Y cuando me doy cuenta, la hora de comer. Quizá la tengo que preparar o ya está en la mesa; o como delante del ordenador; o lo hago en 10 minutos. Y sigo trabajando. Y entonces llega la hora de plegar, pero no lo hago, porque tengo mucho trabajo acumulado. Pero las distracciones y la falta de concentración siguen ahí. Todavía tengo que sacar el lavaplatos, entretener a los niños/as porque no están bien después de otro día de encierro, quizá limpiar el baño, que ya toca y otro sinfín de tareas… Y sin darme cuenta, otro día ha pasado y lo único que he hecho es trabajar. Quizá saco algo de tiempo para mi después de cenar, por fin me puedo relajar cuando todos duermen. Y mañana, será otro día. Pero otro día de trabajo.

Esta es la gran realidad de muchas mujeres hoy en día. Y hablo de mujeres porque todavía el peso de las tareas del hogar y el cuidado de los niños recae en nosotras. Aún más durante el confinamiento. Según una encuesta del Club de MalasMadres*, ocho de diez mujeres tienen dificultades para teletrabajar durante el confinamiento. ¿Y los principales impedimentos? Las interrupciones de los niños y niñas, la falta de concentración, no tener un espacio físico dedicado al trabajo y el no cumplimiento de los horarios laborales.  Y eso sin hablar de las consecuencias psicológicas de llevar este ritmo. Al agobio del confinamiento se suma el estrés del trabajo y de todas las cosas que tenemos que hacer. Simplemente, no es ni normal ni sano.

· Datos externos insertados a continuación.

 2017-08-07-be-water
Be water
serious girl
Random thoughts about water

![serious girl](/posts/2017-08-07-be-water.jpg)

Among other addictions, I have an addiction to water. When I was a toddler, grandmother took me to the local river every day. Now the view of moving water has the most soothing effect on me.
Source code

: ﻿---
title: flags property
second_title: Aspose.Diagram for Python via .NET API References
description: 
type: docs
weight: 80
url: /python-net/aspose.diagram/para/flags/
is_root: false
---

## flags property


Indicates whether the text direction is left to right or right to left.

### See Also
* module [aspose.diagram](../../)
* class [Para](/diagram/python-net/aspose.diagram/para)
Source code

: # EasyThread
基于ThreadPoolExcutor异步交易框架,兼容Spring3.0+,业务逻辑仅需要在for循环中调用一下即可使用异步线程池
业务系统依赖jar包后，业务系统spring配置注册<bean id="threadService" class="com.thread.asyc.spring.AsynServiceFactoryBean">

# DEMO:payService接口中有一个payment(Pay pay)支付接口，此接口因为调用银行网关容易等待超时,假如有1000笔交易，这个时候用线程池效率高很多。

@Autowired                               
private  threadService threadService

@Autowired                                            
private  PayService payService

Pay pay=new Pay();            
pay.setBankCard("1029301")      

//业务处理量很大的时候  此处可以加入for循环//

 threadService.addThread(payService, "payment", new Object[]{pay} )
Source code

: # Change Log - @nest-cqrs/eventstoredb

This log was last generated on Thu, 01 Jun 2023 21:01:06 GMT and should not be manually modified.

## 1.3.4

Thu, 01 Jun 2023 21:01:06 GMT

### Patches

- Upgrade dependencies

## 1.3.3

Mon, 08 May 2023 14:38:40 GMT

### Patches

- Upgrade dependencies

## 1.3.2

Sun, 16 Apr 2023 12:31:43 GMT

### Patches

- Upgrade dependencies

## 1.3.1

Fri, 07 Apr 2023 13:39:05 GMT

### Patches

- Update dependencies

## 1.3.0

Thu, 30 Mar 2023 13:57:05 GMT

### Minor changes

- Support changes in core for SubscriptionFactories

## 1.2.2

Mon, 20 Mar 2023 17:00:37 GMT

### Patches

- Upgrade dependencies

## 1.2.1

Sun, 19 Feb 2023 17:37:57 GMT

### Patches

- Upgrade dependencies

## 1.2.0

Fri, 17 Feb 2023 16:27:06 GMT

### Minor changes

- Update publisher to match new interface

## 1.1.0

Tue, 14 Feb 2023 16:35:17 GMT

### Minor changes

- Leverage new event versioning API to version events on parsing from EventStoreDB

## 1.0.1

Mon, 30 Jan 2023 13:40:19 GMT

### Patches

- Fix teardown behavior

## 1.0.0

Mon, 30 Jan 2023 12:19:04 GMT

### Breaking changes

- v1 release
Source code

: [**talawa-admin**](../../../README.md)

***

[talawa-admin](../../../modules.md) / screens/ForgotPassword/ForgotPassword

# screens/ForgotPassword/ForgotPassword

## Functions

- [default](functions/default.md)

Estamos viviendo una situación excepcional. La crisis del coronavirus nos ha impacto a todos/as, en muchos sentidos y de muchas formas diferentes. De un día para otro hemos tenido que cambiar nuestras rutinas y encerrarnos en casa, intentando seguir lo que hacemos en “un día normal” pero desde casa. Y aquí entra el teletrabajo. Una idea que hemos defendido (y seguimos defendiendo) como una medida de conciliación clave para equilibrar la vida profesional con la personal. Pero lo que quedaba tan bien sobre papel, en la realidad no se está cumpliendo.

Esta no es la idea que teníamos en mente cuando hablamos de teletrabajo y conciliación. El teletrabajo no depende de horarios laborales, sino que parte de la flexibilidad horaria y de trabajar por objetivos. Viene dado, sobre todo, por un cambio en nuestra mentalidad sobre la manera en la que trabajamos, dejando atrás la cultura de la presencia. El teletrabajo supone un cambio de paradigma y, por ende, cultural de nuestra sociedad, que llevará su tiempo, porque estas cosas no se hacen de un día para otro. Y lo que tenemos que hacer es ir acompañando y guiando este cambio.

Por eso, tenemos que dejar una cosa clara: esto que llamamos ahora teletrabajo, no es en sí a lo que nos referimos cuando hablamos de ello como una medida de conciliación. Esta situación es excepcional, como también lo es la forma en la que estamos trabajando. Y es lo que denunciamos en este articulo. ¡Esto no es teletrabajo!